- Cisco gives away a PyLocky ransomware decryptor for free, but the requirements to run it are not for everyone.
- PyLocky remains a hard nut to crack, as even Cisco’s decrypting tool may fail on large or complex files.
- The company also plugged 18 vulnerabilities, some of them being critical DoS-inducing security gaps.
Cisco Systems, the networking software and hardware expert, has just released a free PyLocky decryptor that will help those who have fallen victims of the particular ransomware to break the chains. PyLocky is an unusually persistent malware that has infected many Europe-based systems, encrypting files, causing memory corruption problems, and featuring anti-machine learning capabilities that make it hard to detect and analyze.
Cisco’s decrypting tool requires the capturing of the initial PyLocky communication with the malware server, so as to extract the encryption key. This means that the only machines that can benefit from the decryptor are those that have had their network traffic monitored when infected. The encryption method is done through a “base 64” encoding, so the ransomware needs a random password and an initialization vector, both of which are provided by the command and control server.
Other requirements to execute the decryptor is to use a Windows operating system, the WinPCAP utility, and the PCAP file with the vector and the password. As the encrypted files have actually replaced the original files in an infected system, the decryptor will try to reverse this process and will report on the usability of the resulting files which may not be perfect on all cases. For example, Cisco’s tests revealed that files that are larger than 4GB could not be decrypted.

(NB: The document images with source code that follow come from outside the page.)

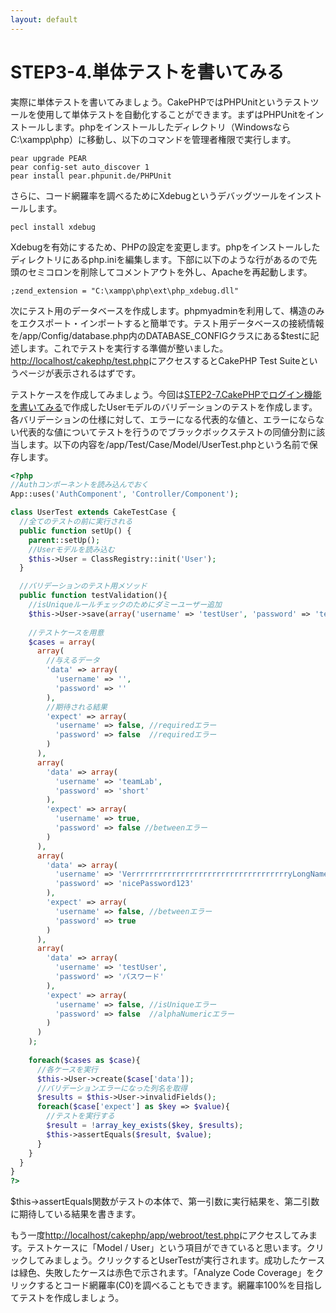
 ```yaml
---
layout: default
---
```

# STEP3-4.単体テストを書いてみる

実際に単体テストを書いてみましょう。CakePHPではPHPUnitというテストツールを使用して単体テストを自動化することができます。まずはPHPUnitをインストールします。phpをインストールしたディレクトリ（WindowsならC:\xampp\php）に移動し、以下のコマンドを管理者権限で実行します。

    pear upgrade PEAR
    pear config-set auto_discover 1
    pear install pear.phpunit.de/PHPUnit

さらに、コード網羅率を調べるためにXdebugというデバッグツールをインストールします。

    pecl install xdebug

Xdebugを有効にするため、PHPの設定を変更します。phpをインストールしたディレクトリにあるphp.iniを編集します。下部に以下のような行があるので先頭のセミコロンを削除してコメントアウトを外し、Apacheを再起動します。

    ;zend_extension = "C:\xampp\php\ext\php_xdebug.dll"

次にテスト用のデータベースを作成します。phpmyadminを利用して、構造のみをエクスポート・インポートすると簡単です。テスト用データベースの接続情報を/app/Config/database.php内のDATABASE_CONFIGクラスにある$testに記述します。これでテストを実行する準備が整いました。[http://localhost/cakephp/test.php](http://localhost/cakephp/test.php)にアクセスするとCakePHP Test Suiteというページが表示されるはずです。

テストケースを作成してみましょう。今回は[STEP2-7.CakePHPでログイン機能を書いてみる](../2/7.html)で作成したUserモデルのバリデーションのテストを作成します。各バリデーションの仕様に対して、エラーになる代表的な値と、エラーにならない代表的な値についてテストを行うのでブラックボックステストの同値分割に該当します。以下の内容を/app/Test/Case/Model/UserTest.phpという名前で保存します。

```php
<?php
//Authコンポーネントを読み込んでおく
App::uses('AuthComponent', 'Controller/Component');

class UserTest extends CakeTestCase {
  //全てのテストの前に実行される
  public function setUp() {
    parent::setUp();
    //Userモデルを読み込む
    $this->User = ClassRegistry::init('User');
  }

  //バリデーションのテスト用メソッド
  public function testValidation(){
    //isUniqueルールチェックのためにダミーユーザー追加
    $this->User->save(array('username' => 'testUser', 'password' => 'testPassword'));
  	
    //テストケースを用意
    $cases = array(
      array(
        //与えるデータ
        'data' => array(
          'username' => '',
          'password' => ''
        ),
        //期待される結果
        'expect' => array(
          'username' => false, //requiredエラー
          'password' => false  //requiredエラー
        )
      ),
      array(
        'data' => array(
          'username' => 'teamLab',
          'password' => 'short'
        ),
        'expect' => array(
          'username' => true,
          'password' => false //betweenエラー
        )
      ),
      array(
        'data' => array(
          'username' => 'VerrrrrrrrrrrrrrrrrrrrrrrrrrrrrrrrrrryLongName',
          'password' => 'nicePassword123'
        ),
        'expect' => array(
          'username' => false, //betweenエラー
          'password' => true
        )
      ),
      array(
        'data' => array(
          'username' => 'testUser',
          'password' => 'パスワード'
        ),
        'expect' => array(
          'username' => false, //isUniqueエラー
          'password' => false  //alphaNumericエラー
        )
      )
    );
    
    foreach($cases as $case){
      //各ケースを実行
      $this->User->create($case['data']);
      //バリデーションエラーになった列名を取得
      $results = $this->User->invalidFields();
      foreach($case['expect'] as $key => $value){
      	//テストを実行する
        $result = !array_key_exists($key, $results);
        $this->assertEquals($result, $value);
      }
    }
  }
}
?>
```

$this->assertEquals関数がテストの本体で、第一引数に実行結果を、第二引数に期待している結果を書きます。

もう一度[http://localhost/cakephp/app/webroot/test.php](http://localhost/cakephp/app/webroot/test.php)にアクセスしてみます。テストケースに「Model / User」という項目ができていると思います。クリックしてみましょう。クリックするとUserTestが実行されます。成功したケースは緑色、失敗したケースは赤色で示されます。「Analyze Code Coverage」をクリックするとコード網羅率(C0)を調べることもできます。網羅率100%を目指してテストを作成しましょう。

On relevant news, Cisco has also patched 18 vulnerabilities on their AsyncOS Software and Cisco Email Security Appliance products. The weaknesses on the former product permitted remote and unauthenticated attackers to formulate denial of service conditions (DoS) on the affected systems. On the Email suite, the most critical vulnerabilities allowed the sending of S/MIME-signed malicious emails caused by a failure in the filtering system due to an improper URL whitelisting functionality. The above affects multiple Cisco products from version 11.1 and older, so patching them results in a widespread fixing. Versions 12.x were found not to contain the aforementioned vulnerabilities, so there is no reason to upgrade if you’re running the latest AsyncOS software. Cisco discovered the vulnerabilities themselves, and their “Product Security Incident Response Team” report no known malicious use so far.